● **TASK DESCRIPTION**:
Filter these entries, keeping only lines that hold the word "activities".

● **DATASET EXCERPTS**:
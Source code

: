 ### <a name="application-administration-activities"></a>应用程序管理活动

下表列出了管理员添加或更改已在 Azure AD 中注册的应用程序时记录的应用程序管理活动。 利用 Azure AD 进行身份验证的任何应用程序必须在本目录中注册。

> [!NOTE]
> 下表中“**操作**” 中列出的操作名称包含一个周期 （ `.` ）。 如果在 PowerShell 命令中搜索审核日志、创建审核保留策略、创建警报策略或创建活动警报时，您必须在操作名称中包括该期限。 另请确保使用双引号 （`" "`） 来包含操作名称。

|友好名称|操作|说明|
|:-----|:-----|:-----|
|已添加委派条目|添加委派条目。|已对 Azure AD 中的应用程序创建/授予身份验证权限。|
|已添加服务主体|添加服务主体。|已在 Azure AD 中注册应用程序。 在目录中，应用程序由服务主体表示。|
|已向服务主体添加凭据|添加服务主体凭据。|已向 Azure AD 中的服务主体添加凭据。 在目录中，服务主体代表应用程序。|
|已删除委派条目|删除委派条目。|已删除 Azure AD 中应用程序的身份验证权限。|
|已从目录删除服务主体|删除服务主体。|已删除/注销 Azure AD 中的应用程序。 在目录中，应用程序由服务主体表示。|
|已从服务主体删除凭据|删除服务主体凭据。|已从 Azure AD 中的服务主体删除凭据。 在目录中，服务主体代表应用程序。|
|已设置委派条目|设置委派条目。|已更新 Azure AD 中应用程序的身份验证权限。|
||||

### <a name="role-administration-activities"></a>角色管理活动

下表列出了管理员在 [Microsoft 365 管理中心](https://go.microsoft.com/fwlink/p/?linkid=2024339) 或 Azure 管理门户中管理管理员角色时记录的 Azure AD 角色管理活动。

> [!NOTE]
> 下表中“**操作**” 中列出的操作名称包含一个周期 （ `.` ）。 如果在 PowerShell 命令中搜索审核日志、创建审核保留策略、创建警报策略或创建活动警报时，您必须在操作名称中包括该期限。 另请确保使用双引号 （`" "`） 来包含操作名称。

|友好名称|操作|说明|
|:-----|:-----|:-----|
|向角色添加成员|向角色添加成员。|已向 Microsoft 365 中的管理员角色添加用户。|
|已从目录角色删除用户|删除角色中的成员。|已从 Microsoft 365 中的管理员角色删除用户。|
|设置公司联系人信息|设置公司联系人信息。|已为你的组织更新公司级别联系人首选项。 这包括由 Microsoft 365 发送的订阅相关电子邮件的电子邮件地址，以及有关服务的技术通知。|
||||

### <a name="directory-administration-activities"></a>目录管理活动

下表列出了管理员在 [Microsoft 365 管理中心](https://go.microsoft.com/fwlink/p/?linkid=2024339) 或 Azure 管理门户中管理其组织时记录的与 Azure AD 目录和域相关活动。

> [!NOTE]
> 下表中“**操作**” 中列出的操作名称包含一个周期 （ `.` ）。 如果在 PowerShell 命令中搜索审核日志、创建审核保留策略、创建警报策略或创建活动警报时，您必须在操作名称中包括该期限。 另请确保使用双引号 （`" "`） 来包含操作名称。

● **ANSWER FOR THIS EXERCISE**:
: ### <a name="application-administration-activities"></a>应用程序管理活动
### <a name="role-administration-activities"></a>角色管理活动
### <a name="directory-administration-activities"></a>目录管理活动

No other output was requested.